> [Work task] Line count for "tabular": say how many lines of the data contain it, with no other text.

--- START ---

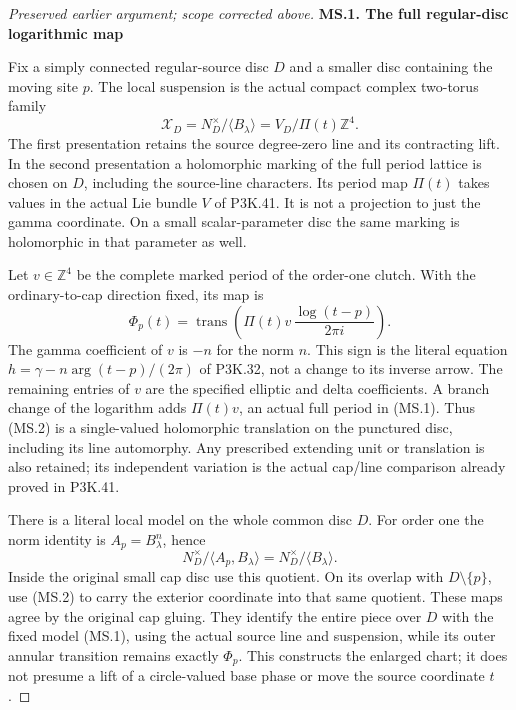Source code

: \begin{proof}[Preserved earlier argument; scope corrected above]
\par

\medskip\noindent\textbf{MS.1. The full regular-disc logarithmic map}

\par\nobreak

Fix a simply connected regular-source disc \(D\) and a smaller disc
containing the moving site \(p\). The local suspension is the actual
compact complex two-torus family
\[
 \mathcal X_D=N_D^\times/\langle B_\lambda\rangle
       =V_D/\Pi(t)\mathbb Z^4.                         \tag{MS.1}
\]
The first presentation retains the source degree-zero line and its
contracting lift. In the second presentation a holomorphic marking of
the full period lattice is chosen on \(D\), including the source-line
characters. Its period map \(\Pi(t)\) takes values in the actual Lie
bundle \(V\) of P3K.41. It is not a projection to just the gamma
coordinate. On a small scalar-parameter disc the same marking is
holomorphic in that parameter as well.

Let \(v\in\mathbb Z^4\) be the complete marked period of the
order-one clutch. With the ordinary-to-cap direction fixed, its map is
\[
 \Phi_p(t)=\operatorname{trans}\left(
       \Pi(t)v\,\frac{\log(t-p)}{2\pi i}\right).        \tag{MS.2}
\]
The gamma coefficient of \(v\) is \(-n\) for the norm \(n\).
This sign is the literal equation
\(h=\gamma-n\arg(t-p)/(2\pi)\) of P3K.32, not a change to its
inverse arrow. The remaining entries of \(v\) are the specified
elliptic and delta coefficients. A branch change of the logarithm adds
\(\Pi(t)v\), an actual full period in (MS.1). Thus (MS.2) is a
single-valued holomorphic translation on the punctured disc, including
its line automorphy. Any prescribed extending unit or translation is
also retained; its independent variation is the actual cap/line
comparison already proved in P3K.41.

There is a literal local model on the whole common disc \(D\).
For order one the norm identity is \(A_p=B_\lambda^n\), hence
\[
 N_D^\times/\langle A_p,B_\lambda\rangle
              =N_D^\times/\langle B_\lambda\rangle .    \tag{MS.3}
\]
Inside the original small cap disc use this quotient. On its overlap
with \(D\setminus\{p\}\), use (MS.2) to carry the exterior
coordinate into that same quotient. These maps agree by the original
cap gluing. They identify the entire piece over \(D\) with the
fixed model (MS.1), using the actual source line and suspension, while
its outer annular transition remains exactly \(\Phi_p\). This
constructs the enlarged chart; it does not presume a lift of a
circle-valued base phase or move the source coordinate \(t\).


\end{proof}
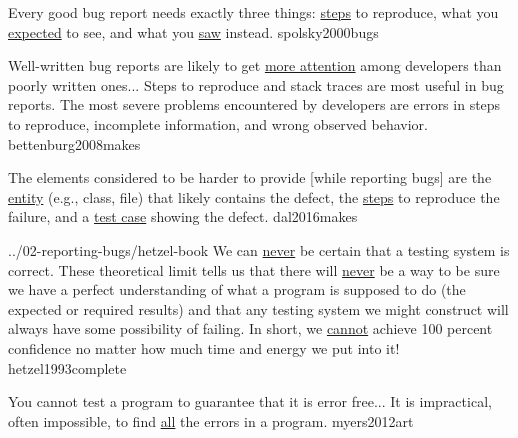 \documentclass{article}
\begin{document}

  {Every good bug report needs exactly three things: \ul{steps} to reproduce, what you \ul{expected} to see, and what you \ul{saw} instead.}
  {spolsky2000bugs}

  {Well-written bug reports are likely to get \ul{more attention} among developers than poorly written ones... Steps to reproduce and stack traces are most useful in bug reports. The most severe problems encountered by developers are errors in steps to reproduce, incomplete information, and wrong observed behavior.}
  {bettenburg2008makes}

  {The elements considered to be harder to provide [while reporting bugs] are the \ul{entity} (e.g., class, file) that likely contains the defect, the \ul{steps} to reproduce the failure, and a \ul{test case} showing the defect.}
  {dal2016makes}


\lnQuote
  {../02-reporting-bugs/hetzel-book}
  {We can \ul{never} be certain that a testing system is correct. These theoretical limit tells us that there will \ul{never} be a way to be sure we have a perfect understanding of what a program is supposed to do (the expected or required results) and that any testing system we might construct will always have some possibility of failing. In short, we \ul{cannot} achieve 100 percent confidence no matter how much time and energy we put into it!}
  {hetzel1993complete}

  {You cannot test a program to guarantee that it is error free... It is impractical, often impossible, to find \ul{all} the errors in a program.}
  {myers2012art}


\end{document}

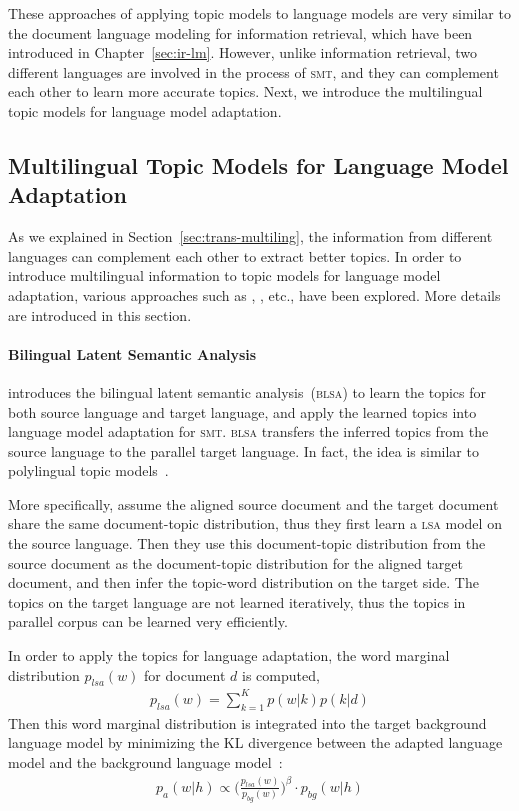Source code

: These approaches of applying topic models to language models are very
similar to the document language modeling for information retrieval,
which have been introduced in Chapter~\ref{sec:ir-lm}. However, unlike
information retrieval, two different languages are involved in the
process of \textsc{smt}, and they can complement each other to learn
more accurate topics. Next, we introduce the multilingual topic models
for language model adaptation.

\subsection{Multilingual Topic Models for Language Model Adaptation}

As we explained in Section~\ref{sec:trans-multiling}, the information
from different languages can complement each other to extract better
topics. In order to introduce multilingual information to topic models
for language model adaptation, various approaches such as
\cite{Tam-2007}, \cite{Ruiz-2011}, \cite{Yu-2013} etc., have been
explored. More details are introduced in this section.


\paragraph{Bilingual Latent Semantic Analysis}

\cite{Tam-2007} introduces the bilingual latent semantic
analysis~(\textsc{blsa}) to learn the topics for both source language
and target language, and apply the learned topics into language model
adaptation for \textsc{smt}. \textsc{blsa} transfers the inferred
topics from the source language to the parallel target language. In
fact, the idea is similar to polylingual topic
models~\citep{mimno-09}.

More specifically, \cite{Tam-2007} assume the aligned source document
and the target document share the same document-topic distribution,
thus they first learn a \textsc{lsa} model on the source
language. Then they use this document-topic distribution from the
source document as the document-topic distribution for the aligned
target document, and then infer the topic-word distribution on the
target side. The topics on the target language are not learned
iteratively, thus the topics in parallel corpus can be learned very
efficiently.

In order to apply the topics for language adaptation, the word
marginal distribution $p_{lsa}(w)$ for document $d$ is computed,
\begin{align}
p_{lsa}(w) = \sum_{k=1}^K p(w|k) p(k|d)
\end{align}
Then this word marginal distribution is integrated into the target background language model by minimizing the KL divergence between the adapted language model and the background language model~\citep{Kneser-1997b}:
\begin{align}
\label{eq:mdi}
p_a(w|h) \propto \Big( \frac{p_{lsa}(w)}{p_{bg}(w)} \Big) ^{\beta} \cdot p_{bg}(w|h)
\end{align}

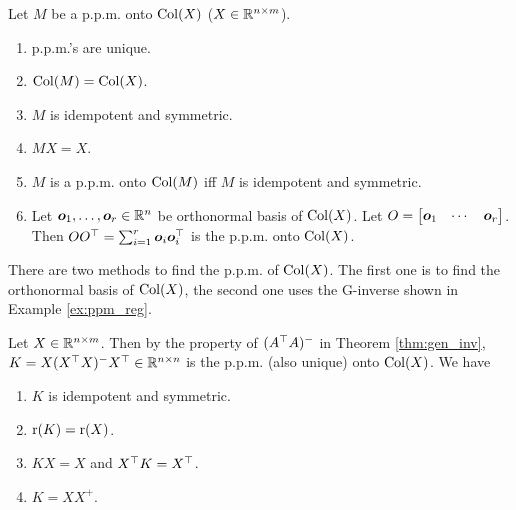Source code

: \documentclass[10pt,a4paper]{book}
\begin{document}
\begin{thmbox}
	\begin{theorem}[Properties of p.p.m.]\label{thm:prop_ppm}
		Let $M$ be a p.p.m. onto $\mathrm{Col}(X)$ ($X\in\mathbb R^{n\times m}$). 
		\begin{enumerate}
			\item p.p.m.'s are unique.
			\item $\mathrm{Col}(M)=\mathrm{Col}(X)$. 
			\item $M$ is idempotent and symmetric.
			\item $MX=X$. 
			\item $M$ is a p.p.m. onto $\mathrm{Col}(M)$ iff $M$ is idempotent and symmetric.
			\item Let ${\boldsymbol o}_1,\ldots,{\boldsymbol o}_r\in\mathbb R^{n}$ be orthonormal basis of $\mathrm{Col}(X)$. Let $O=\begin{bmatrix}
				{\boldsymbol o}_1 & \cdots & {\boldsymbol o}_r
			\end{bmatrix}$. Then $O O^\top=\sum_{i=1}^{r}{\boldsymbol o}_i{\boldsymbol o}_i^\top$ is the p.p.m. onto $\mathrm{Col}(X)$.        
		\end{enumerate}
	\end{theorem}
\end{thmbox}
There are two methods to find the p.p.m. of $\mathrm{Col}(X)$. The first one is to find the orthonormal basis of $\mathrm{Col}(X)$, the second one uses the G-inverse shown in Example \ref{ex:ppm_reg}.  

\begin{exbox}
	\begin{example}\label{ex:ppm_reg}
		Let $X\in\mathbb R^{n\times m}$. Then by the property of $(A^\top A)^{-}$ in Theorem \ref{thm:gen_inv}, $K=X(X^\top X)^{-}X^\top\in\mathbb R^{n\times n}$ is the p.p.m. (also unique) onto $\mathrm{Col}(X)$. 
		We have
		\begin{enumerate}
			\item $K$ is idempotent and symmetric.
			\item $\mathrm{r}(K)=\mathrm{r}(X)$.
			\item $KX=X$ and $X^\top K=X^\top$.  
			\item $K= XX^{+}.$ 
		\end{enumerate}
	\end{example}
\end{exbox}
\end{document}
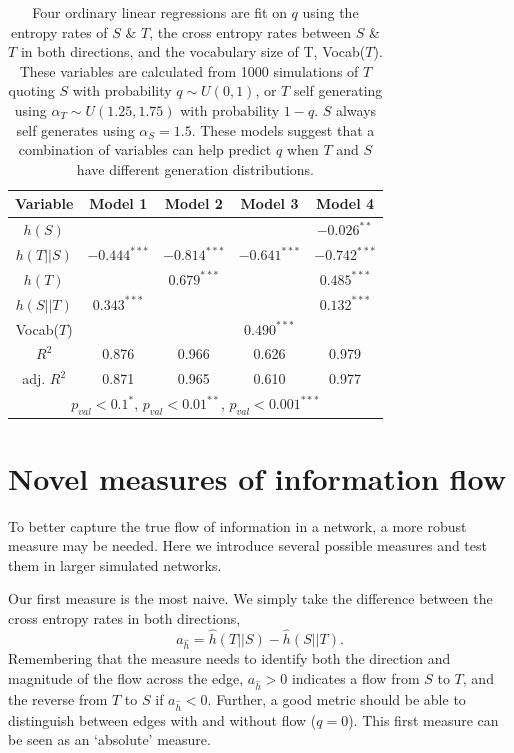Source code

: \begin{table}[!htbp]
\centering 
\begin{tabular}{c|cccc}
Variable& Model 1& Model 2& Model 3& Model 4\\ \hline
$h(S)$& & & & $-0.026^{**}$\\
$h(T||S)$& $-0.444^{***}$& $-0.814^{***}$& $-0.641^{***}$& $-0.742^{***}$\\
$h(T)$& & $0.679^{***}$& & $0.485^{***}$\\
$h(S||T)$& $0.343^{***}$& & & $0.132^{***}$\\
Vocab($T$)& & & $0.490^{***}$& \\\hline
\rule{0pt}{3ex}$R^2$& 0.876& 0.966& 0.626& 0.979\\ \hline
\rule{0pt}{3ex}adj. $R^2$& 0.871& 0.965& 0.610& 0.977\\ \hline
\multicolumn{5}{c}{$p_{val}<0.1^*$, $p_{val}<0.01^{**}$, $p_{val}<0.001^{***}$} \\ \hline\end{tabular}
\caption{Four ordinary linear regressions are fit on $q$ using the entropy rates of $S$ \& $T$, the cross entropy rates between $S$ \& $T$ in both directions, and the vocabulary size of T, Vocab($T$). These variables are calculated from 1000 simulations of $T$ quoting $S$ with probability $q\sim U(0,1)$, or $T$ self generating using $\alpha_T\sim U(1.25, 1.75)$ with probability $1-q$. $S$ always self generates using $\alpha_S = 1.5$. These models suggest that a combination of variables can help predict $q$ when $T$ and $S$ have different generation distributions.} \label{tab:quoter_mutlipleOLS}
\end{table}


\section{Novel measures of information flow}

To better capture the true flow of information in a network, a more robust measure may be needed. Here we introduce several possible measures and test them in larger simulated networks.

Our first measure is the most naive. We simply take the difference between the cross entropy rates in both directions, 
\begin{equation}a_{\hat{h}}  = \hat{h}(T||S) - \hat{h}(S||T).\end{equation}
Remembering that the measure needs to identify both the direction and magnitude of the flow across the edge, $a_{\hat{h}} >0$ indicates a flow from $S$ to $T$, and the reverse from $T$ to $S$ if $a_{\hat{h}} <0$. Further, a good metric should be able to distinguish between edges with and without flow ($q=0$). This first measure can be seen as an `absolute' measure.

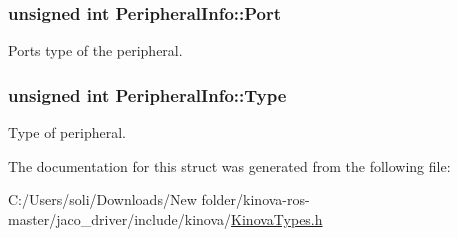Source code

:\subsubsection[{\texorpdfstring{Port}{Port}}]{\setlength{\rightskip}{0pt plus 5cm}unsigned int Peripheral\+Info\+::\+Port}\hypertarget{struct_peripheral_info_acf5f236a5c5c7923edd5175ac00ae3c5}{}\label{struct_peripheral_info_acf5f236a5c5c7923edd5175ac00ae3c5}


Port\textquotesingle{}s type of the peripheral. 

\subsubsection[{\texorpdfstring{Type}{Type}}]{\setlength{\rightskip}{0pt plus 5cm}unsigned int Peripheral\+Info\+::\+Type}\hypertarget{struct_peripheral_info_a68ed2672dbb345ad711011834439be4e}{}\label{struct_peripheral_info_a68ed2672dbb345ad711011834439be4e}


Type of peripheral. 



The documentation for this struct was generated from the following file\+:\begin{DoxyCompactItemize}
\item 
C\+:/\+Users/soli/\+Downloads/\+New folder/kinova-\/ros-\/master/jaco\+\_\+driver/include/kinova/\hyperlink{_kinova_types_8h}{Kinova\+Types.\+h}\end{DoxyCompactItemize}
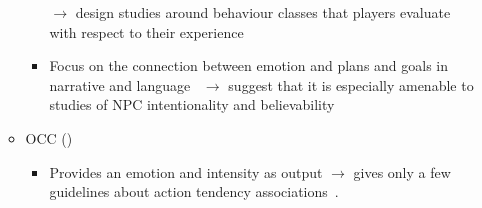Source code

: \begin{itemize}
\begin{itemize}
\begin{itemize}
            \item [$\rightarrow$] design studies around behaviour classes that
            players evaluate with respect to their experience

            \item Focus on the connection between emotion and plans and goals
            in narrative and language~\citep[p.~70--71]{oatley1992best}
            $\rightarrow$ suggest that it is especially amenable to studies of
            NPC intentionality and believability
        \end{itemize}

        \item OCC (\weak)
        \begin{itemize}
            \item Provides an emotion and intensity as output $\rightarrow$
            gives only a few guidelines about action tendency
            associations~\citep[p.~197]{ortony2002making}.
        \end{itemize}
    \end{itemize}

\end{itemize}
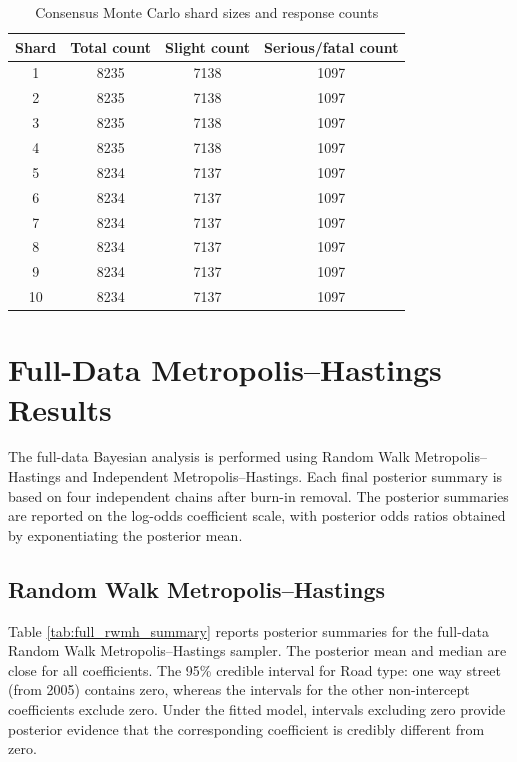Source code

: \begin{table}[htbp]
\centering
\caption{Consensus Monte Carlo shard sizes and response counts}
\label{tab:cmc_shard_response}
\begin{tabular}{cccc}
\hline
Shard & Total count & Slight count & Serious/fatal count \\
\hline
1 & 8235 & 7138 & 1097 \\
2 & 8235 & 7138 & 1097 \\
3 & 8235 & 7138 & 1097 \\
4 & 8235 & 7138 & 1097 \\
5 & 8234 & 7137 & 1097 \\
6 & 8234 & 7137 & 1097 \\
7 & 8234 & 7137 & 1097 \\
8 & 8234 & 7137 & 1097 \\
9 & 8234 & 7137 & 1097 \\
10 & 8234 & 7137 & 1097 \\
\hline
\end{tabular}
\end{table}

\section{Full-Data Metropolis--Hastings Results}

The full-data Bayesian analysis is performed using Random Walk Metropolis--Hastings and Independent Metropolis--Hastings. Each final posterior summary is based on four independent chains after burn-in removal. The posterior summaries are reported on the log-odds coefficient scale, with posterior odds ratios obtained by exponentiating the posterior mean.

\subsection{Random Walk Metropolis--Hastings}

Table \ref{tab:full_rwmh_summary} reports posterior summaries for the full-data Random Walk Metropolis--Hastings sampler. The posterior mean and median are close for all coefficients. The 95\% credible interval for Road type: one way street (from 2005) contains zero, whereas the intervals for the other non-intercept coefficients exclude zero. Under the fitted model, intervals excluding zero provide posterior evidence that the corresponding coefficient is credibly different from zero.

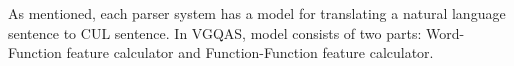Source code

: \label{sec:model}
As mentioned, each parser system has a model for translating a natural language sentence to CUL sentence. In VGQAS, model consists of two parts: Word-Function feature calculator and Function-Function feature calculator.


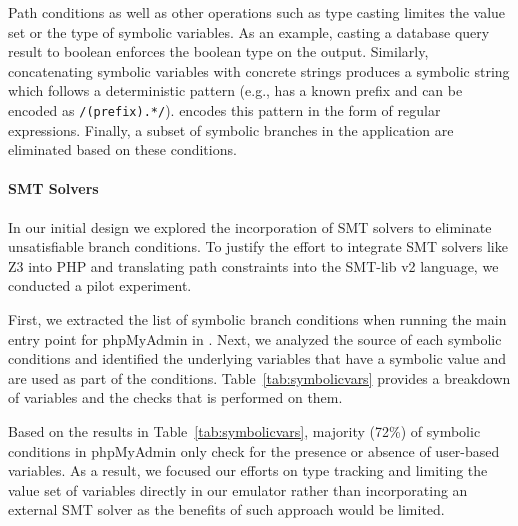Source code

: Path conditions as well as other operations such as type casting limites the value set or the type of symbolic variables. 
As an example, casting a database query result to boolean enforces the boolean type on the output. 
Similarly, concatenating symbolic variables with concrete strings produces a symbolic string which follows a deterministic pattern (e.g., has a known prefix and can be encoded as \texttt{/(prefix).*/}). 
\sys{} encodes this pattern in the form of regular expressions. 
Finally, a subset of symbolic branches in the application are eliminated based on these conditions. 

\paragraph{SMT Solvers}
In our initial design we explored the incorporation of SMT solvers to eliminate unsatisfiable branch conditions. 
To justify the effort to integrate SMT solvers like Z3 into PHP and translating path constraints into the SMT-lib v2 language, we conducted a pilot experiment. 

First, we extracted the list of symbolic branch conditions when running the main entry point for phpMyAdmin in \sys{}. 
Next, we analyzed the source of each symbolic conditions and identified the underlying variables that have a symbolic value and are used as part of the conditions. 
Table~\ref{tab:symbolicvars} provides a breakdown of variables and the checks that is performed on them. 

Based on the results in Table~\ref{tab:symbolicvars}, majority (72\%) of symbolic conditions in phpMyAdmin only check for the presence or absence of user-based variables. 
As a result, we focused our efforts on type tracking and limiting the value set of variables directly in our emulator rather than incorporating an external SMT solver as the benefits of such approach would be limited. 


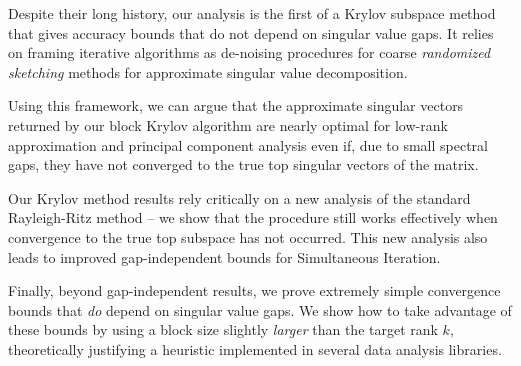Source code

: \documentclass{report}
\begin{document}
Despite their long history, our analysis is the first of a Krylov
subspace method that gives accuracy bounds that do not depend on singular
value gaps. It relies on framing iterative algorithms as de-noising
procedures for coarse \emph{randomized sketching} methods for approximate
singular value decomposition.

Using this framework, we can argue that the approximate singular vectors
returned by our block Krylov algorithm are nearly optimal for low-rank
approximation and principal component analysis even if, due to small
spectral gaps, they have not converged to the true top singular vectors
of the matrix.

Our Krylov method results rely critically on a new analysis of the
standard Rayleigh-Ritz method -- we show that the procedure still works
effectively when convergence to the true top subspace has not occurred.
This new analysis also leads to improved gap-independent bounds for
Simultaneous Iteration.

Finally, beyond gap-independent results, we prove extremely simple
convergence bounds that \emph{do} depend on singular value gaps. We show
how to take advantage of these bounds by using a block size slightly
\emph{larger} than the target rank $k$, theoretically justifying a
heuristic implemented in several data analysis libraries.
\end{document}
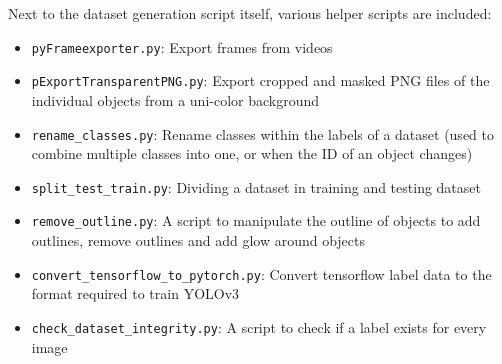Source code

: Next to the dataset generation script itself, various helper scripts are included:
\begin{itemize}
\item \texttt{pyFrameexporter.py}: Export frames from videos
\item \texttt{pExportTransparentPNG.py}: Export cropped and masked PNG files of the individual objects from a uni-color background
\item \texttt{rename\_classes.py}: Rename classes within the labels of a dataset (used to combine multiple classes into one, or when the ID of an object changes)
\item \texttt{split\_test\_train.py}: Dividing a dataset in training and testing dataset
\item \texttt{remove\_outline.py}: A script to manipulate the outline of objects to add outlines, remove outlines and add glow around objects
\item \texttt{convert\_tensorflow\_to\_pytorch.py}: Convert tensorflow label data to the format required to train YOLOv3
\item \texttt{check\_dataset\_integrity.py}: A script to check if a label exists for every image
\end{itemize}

--- END ---

> [Written reply] 4